**Goal of the exercise:** Go through the listing below and output exactly the line with "branch ‘v05_00_00_rc’ into v05_00_refactor", the line with "2015-12-18 Lynn Garren : move TriggerAlgo to larsim/TriggerAlgo", and each line between; omit the rest.

[[ Dataset entries open ]]

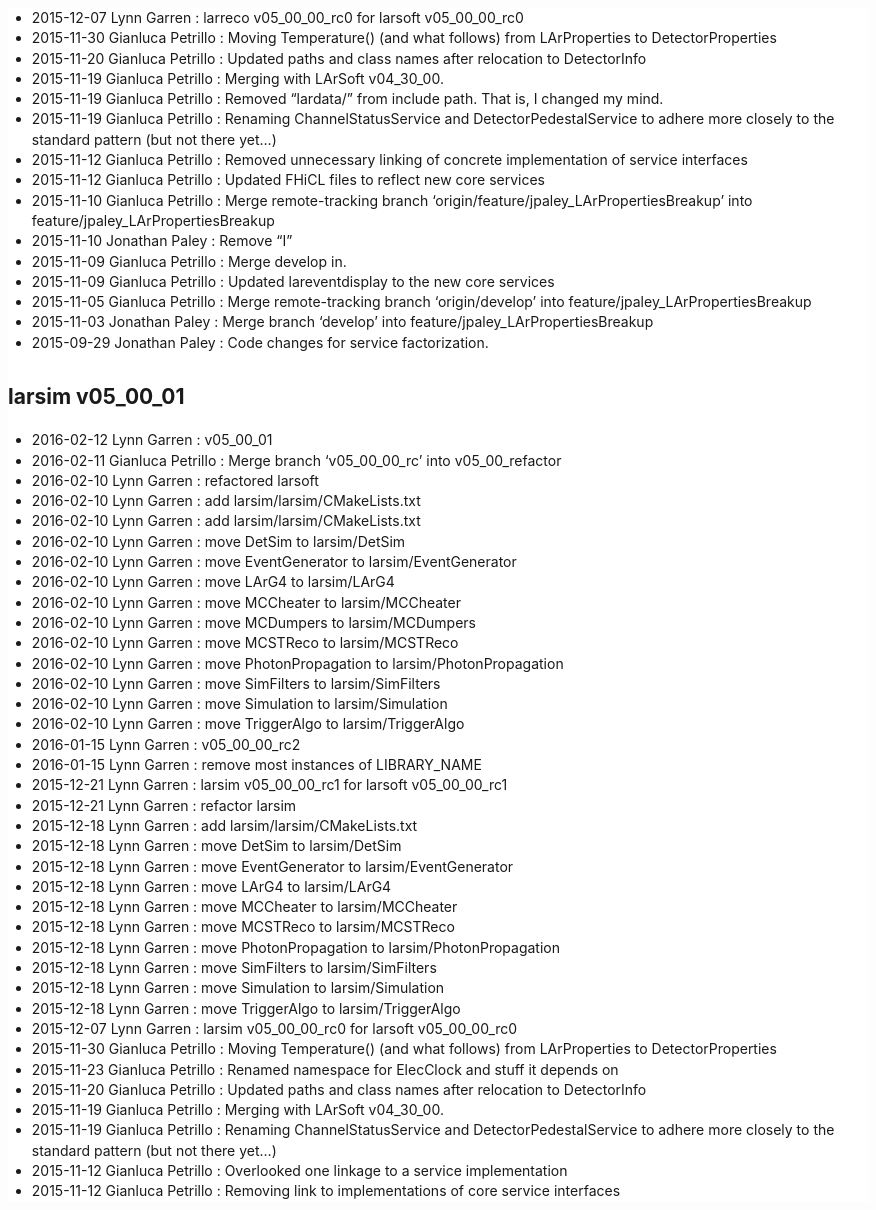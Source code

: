 -   2015-12-07 Lynn Garren : larreco v05_00_00_rc0 for larsoft v05_00_00_rc0
-   2015-11-30 Gianluca Petrillo : Moving Temperature() (and what follows) from LArProperties to DetectorProperties
-   2015-11-20 Gianluca Petrillo : Updated paths and class names after relocation to DetectorInfo
-   2015-11-19 Gianluca Petrillo : Merging with LArSoft v04_30_00.
-   2015-11-19 Gianluca Petrillo : Removed “lardata/” from include path. That is, I changed my mind.
-   2015-11-19 Gianluca Petrillo : Renaming ChannelStatusService and DetectorPedestalService to adhere more closely to the standard pattern (but not there yet…)
-   2015-11-12 Gianluca Petrillo : Removed unnecessary linking of concrete implementation of service interfaces
-   2015-11-12 Gianluca Petrillo : Updated FHiCL files to reflect new core services
-   2015-11-10 Gianluca Petrillo : Merge remote-tracking branch ‘origin/feature/jpaley_LArPropertiesBreakup’ into feature/jpaley_LArPropertiesBreakup
-   2015-11-10 Jonathan Paley : Remove “I”
-   2015-11-09 Gianluca Petrillo : Merge develop in.
-   2015-11-09 Gianluca Petrillo : Updated lareventdisplay to the new core services
-   2015-11-05 Gianluca Petrillo : Merge remote-tracking branch ‘origin/develop’ into feature/jpaley_LArPropertiesBreakup
-   2015-11-03 Jonathan Paley : Merge branch ‘develop’ into feature/jpaley_LArPropertiesBreakup
-   2015-09-29 Jonathan Paley : Code changes for service factorization.

larsim v05_00_01
----------------------------------------

-   2016-02-12 Lynn Garren : v05_00_01
-   2016-02-11 Gianluca Petrillo : Merge branch ‘v05_00_00_rc’ into v05_00_refactor
-   2016-02-10 Lynn Garren : refactored larsoft
-   2016-02-10 Lynn Garren : add larsim/larsim/CMakeLists.txt
-   2016-02-10 Lynn Garren : add larsim/larsim/CMakeLists.txt
-   2016-02-10 Lynn Garren : move DetSim to larsim/DetSim
-   2016-02-10 Lynn Garren : move EventGenerator to larsim/EventGenerator
-   2016-02-10 Lynn Garren : move LArG4 to larsim/LArG4
-   2016-02-10 Lynn Garren : move MCCheater to larsim/MCCheater
-   2016-02-10 Lynn Garren : move MCDumpers to larsim/MCDumpers
-   2016-02-10 Lynn Garren : move MCSTReco to larsim/MCSTReco
-   2016-02-10 Lynn Garren : move PhotonPropagation to larsim/PhotonPropagation
-   2016-02-10 Lynn Garren : move SimFilters to larsim/SimFilters
-   2016-02-10 Lynn Garren : move Simulation to larsim/Simulation
-   2016-02-10 Lynn Garren : move TriggerAlgo to larsim/TriggerAlgo
-   2016-01-15 Lynn Garren : v05_00_00_rc2
-   2016-01-15 Lynn Garren : remove most instances of LIBRARY_NAME
-   2015-12-21 Lynn Garren : larsim v05_00_00_rc1 for larsoft v05_00_00_rc1
-   2015-12-21 Lynn Garren : refactor larsim
-   2015-12-18 Lynn Garren : add larsim/larsim/CMakeLists.txt
-   2015-12-18 Lynn Garren : move DetSim to larsim/DetSim
-   2015-12-18 Lynn Garren : move EventGenerator to larsim/EventGenerator
-   2015-12-18 Lynn Garren : move LArG4 to larsim/LArG4
-   2015-12-18 Lynn Garren : move MCCheater to larsim/MCCheater
-   2015-12-18 Lynn Garren : move MCSTReco to larsim/MCSTReco
-   2015-12-18 Lynn Garren : move PhotonPropagation to larsim/PhotonPropagation
-   2015-12-18 Lynn Garren : move SimFilters to larsim/SimFilters
-   2015-12-18 Lynn Garren : move Simulation to larsim/Simulation
-   2015-12-18 Lynn Garren : move TriggerAlgo to larsim/TriggerAlgo
-   2015-12-07 Lynn Garren : larsim v05_00_00_rc0 for larsoft v05_00_00_rc0
-   2015-11-30 Gianluca Petrillo : Moving Temperature() (and what follows) from LArProperties to DetectorProperties
-   2015-11-23 Gianluca Petrillo : Renamed namespace for ElecClock and stuff it depends on
-   2015-11-20 Gianluca Petrillo : Updated paths and class names after relocation to DetectorInfo
-   2015-11-19 Gianluca Petrillo : Merging with LArSoft v04_30_00.
-   2015-11-19 Gianluca Petrillo : Renaming ChannelStatusService and DetectorPedestalService to adhere more closely to the standard pattern (but not there yet…)
-   2015-11-12 Gianluca Petrillo : Overlooked one linkage to a service implementation
-   2015-11-12 Gianluca Petrillo : Removing link to implementations of core service interfaces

[[ Dataset entries closed ]]

**Your solution:**
-   2016-02-11 Gianluca Petrillo : Merge branch ‘v05_00_00_rc’ into v05_00_refactor
-   2016-02-10 Lynn Garren : refactored larsoft
-   2016-02-10 Lynn Garren : add larsim/larsim/CMakeLists.txt
-   2016-02-10 Lynn Garren : add larsim/larsim/CMakeLists.txt
-   2016-02-10 Lynn Garren : move DetSim to larsim/DetSim
-   2016-02-10 Lynn Garren : move EventGenerator to larsim/EventGenerator
-   2016-02-10 Lynn Garren : move LArG4 to larsim/LArG4
-   2016-02-10 Lynn Garren : move MCCheater to larsim/MCCheater
-   2016-02-10 Lynn Garren : move MCDumpers to larsim/MCDumpers
-   2016-02-10 Lynn Garren : move MCSTReco to larsim/MCSTReco
-   2016-02-10 Lynn Garren : move PhotonPropagation to larsim/PhotonPropagation
-   2016-02-10 Lynn Garren : move SimFilters to larsim/SimFilters
-   2016-02-10 Lynn Garren : move Simulation to larsim/Simulation
-   2016-02-10 Lynn Garren : move TriggerAlgo to larsim/TriggerAlgo
-   2016-01-15 Lynn Garren : v05_00_00_rc2
-   2016-01-15 Lynn Garren : remove most instances of LIBRARY_NAME
-   2015-12-21 Lynn Garren : larsim v05_00_00_rc1 for larsoft v05_00_00_rc1
-   2015-12-21 Lynn Garren : refactor larsim
-   2015-12-18 Lynn Garren : add larsim/larsim/CMakeLists.txt
-   2015-12-18 Lynn Garren : move DetSim to larsim/DetSim
-   2015-12-18 Lynn Garren : move EventGenerator to larsim/EventGenerator
-   2015-12-18 Lynn Garren : move LArG4 to larsim/LArG4
-   2015-12-18 Lynn Garren : move MCCheater to larsim/MCCheater
-   2015-12-18 Lynn Garren : move MCSTReco to larsim/MCSTReco
-   2015-12-18 Lynn Garren : move PhotonPropagation to larsim/PhotonPropagation
-   2015-12-18 Lynn Garren : move SimFilters to larsim/SimFilters
-   2015-12-18 Lynn Garren : move Simulation to larsim/Simulation
-   2015-12-18 Lynn Garren : move TriggerAlgo to larsim/TriggerAlgo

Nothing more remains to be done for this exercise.